I'm Adam Lewis


👋 Hi, I'm a PhD Data Scientist currently at OpenTeams (formerly at Quansight) where I perform a wide range of data science tasks to meet our clients' needs. I've created algorithms enabling targeted advertising based on 50+ TB of geospatial data. I've created training material demonstrating Dask, DaskML, and distributed hyperparameter tuning on out of memory datasets. I've also created an optical character recognition pipeline reducing manual entry of business data by 70%.

🎓 Before I joined Quansight, I got my PhD at The University of Texas at Austin where I analyzed terabytes of multimodal imaging data taken from an industrial 3D printing process using Python and Java to detect in-situ defects via aggregation, registration, and visualization.
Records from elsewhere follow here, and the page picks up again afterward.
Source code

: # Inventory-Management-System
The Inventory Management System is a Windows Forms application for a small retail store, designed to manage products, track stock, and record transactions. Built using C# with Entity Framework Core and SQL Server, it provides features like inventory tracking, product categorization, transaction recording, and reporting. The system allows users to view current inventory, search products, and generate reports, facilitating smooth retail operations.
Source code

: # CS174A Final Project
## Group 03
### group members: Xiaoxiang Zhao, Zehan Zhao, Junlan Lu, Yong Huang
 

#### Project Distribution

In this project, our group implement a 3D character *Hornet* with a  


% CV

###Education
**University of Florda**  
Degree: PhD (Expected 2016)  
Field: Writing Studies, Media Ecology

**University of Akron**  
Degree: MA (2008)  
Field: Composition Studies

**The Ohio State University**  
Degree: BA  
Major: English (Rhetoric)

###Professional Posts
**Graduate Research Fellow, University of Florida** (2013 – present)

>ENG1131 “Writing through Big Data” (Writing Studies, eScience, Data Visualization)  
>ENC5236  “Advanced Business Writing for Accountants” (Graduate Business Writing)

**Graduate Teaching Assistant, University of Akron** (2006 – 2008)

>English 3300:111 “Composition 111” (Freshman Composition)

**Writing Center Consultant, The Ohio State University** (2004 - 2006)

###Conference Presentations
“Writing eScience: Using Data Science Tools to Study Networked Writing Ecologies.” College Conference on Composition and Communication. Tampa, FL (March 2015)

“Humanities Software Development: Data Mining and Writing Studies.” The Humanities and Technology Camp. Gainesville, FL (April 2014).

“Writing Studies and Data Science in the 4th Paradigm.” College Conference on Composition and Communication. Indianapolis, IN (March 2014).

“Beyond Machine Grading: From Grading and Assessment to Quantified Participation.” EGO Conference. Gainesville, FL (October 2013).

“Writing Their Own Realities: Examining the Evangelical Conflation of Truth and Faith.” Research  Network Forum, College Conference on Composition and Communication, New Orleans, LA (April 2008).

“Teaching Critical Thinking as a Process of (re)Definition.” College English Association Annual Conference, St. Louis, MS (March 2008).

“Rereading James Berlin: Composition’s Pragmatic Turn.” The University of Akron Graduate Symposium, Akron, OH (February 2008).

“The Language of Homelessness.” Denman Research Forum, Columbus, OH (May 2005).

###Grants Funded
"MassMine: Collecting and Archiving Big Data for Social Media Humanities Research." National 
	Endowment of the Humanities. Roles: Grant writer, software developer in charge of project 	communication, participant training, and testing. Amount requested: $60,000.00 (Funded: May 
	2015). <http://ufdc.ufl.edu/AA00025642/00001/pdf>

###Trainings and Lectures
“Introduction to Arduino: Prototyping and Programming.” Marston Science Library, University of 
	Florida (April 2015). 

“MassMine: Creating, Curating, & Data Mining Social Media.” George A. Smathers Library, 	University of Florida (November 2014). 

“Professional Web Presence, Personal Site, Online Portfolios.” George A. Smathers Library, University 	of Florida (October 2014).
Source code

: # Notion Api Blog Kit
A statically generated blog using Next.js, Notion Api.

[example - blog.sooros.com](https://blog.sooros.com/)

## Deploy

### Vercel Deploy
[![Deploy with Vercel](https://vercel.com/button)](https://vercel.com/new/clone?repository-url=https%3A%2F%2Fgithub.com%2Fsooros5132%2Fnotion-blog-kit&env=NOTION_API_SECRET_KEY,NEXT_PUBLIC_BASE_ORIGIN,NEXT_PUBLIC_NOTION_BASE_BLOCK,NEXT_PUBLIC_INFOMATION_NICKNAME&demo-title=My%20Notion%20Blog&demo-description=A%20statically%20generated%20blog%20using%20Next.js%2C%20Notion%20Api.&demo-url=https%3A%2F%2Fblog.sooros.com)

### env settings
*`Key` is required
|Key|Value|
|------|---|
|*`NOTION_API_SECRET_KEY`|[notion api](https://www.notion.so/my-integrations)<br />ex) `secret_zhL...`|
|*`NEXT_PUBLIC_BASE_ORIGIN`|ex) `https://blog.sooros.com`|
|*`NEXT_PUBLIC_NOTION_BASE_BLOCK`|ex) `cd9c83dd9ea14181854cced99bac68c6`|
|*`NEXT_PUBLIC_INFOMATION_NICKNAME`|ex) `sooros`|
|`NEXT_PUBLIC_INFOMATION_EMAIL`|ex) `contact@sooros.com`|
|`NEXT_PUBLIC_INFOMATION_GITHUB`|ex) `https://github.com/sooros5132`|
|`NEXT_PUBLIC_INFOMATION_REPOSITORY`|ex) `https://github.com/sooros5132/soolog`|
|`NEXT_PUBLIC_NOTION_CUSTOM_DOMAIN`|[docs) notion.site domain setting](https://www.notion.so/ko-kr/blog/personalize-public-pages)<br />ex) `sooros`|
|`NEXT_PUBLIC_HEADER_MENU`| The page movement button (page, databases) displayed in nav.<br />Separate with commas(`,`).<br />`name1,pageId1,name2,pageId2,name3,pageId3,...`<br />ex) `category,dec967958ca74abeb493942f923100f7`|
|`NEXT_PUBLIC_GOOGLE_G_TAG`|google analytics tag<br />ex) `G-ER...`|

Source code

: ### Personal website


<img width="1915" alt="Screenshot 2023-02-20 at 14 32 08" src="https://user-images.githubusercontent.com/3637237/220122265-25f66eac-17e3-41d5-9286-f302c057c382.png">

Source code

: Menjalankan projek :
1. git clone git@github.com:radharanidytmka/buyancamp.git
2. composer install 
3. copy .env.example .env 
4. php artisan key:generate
🌟 Outside of data science I enjoy disc golf 🥏, hiking 🥾, tennis 🎾, traveling ✈️, and I'm always up for a good board game. Check out my social media for more info!

📝 Recent Posts

What I Learned Making a Local LLM Do Real Work

April 09, 2026

What I Learned Making a Local LLM Do Real Work

In my previous post, I described building an AI agent for Harvest time tracking using Pydantic AI — driven partly by security concerns with the skill-based approach. The agent worked perfectly with Claude. Then I tried running it locally.

It added a time entry on Tuesday instead of Monday. When I asked it to fix that, it added the Monday entry but forgot to delete the Tuesday one. This wasn’t a damning verdict on local models — but it was a useful lesson about where to invest your time when building agents.

Going Local

Why run locally? Partly practical — no API costs, no data leaving my machine. But honestly, partly just for fun. The dream of doing everything locally without worrying about privacy or third-party dependencies is appealing, even if it’s not strictly necessary for a time-tracking tool.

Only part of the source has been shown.